Ivan could not remember a time before the five legged moth. 

The moth was a fragile little thing – white stained glass wings torn in so many places that it couldn’t fly, one seeking antennae bent out of shape, its five remaining legs scrabbling wildly for purchase at the base of a discarded plastic jar. 

If not for the flickering street sign by its side and the neon light reflected from the dust coming off its frantic broken wings, he would’ve missed it. 

Later, under more steady light, Ivan would realise its fifth leg was abandoned in the muck at the bottom of the plastic jar he brought it home in. 

Poor five legged moth.

What was it like, to yearn for something badly enough to break itself over?

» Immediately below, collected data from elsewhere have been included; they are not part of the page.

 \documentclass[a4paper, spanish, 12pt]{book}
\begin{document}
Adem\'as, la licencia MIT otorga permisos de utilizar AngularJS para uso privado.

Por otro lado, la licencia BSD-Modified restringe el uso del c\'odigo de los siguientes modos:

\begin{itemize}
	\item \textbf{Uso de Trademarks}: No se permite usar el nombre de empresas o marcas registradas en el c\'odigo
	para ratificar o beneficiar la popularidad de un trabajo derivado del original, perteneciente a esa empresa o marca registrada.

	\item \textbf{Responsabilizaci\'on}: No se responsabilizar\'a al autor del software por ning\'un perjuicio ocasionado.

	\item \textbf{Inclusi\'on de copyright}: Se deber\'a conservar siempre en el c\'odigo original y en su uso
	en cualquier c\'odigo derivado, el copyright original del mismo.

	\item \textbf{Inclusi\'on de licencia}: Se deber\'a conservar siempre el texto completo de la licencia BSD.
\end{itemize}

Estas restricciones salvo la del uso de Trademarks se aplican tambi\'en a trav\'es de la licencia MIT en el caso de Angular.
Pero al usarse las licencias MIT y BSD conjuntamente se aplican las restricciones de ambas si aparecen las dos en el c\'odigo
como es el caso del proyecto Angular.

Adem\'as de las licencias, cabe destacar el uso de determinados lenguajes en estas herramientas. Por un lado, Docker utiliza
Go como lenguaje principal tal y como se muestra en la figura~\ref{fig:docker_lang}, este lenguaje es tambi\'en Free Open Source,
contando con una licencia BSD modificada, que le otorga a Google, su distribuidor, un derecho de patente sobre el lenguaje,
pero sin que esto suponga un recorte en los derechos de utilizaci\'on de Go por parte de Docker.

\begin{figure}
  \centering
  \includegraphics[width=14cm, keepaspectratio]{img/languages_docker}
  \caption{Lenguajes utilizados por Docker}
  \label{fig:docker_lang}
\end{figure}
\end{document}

What was it like, for circumstances to stop being something endured, and instead to be overcome?

What was it like, to be so consumed by the light, until nothing else remained? 

Back then, in Ivan’s short life, there were few things he knew, but there were also a certain few things he knew, too – that he couldn’t understand the aimless, futile struggle of this little insect; that being human, sometimes, meant that it was simply easier to accept it, and live through it.

 

Ivan only found out what it was called years after he’d been given back his name, his meals, and his warmth – a meteor shower. It wasn’t a regular occurrence; a stray asteroid being obliterated into countless shards, burned to naught in an unforgiving atmosphere. 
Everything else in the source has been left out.